You little mucus!!", or "
Don't get mucusy with me!" And, you have to admit, once you've touched it on any surface, it's just plain snot and the word mucus doesn't make it any better.) I was a little taken aback by the question … actually, somewhat embarassed and even indignant. I thought to myself, "
What do you mean, do you think I actually would lower myself and look at such a disgusting excrement from my body?" (Now, here is where I will challenge most folks to admit that at some point in your life, you really have looked at some disgusting excrement from your body … right?) In response to the question, I confessed that I wasn't certain. The doctor then proceeded to tell me about the various colors of mucus (aka snot) that helps him determine what stage and severity my condition was in. The colors ranged from clear, to light green, to yellowish. Each color would indicate something different about what my physical body was going through.
Now, when it comes to a spiritual "
snot" condition, I've been going through a variety of stages in recent months. And, it's just now that I'm acknowledging that Dr. God has been at work in me. It isn't that I've been ignorant or blind to it, I just wasn't quite certain what was happening and I couldn't explain it or even articulate it. Sometimes, I know what His work consists of, sometimes I don't. Sometimes He merely is strengthening me for what's coming, whether that be a battle or a blessing. I don't know exactly what His immediate plan is, but I know that I can trust Him with that plan. I look forward to what is, I believe, going to be a time of change in my life … change for His purpose, change for the better, change for the wholeness of ministry.
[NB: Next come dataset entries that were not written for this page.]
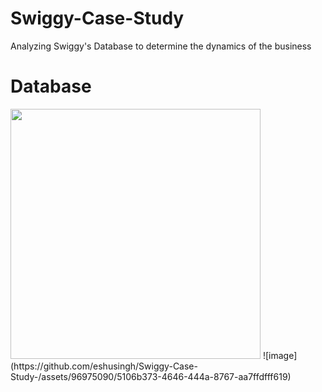 # Swiggy-Case-Study
Analyzing Swiggy's Database to determine the dynamics of the business

# Database

<img src = "https://github.com/eshusingh/Swiggy-Case-Study-/assets/96975090/2f757577-8870-44a2-bdba-d61c6afe1f44" width = 400 height = 400>
![image](https://github.com/eshusingh/Swiggy-Case-Study-/assets/96975090/5106b373-4646-444a-8767-aa7ffdfff619)
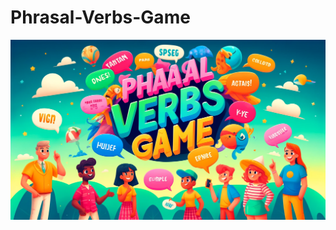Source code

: # Phrasal-Verbs-Game
<img src="https://github.com/gmaciel10/Phrasal-Verbs-Game/blob/main/A_vibrant_and_educational_header_image_for_a_phras.png?raw=true" alt="Texto Alternativo">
This isn't easy for me, but I'm learning that it is inevitable and that I should embrace it as He embraces me and we take this journey together.
I've come to also realize that I've been away from my desire to blog … this is due in two parts, the first, life just got plain busy and the other is that I believe God was allowing me to go through a germination period of sorts. In the same way that a seed, once planted, would take some time before pushing throught the top of the soil. It seems to me that I've been unproductive and I felt that God hasn't been very close to me. However, when I realize He's taking me through a period of germination (dictionary.com says "
The germination of most seeds … occurs in response to warmth and water."), I know that He's been especially close to me and has been watering me with His Holy Spirit. That brings me a lot of comfort ... kinda like a bowl of hot chicken soup when you have a cold. The Holy Spirit is really the chicken soup for my soul.
I now know that because my snot is clear, that I'm done with that short time and that there are things for me to do in His Kingdom. So, I'm done with the box of tissue for the time being and will partner with Him as we move forward.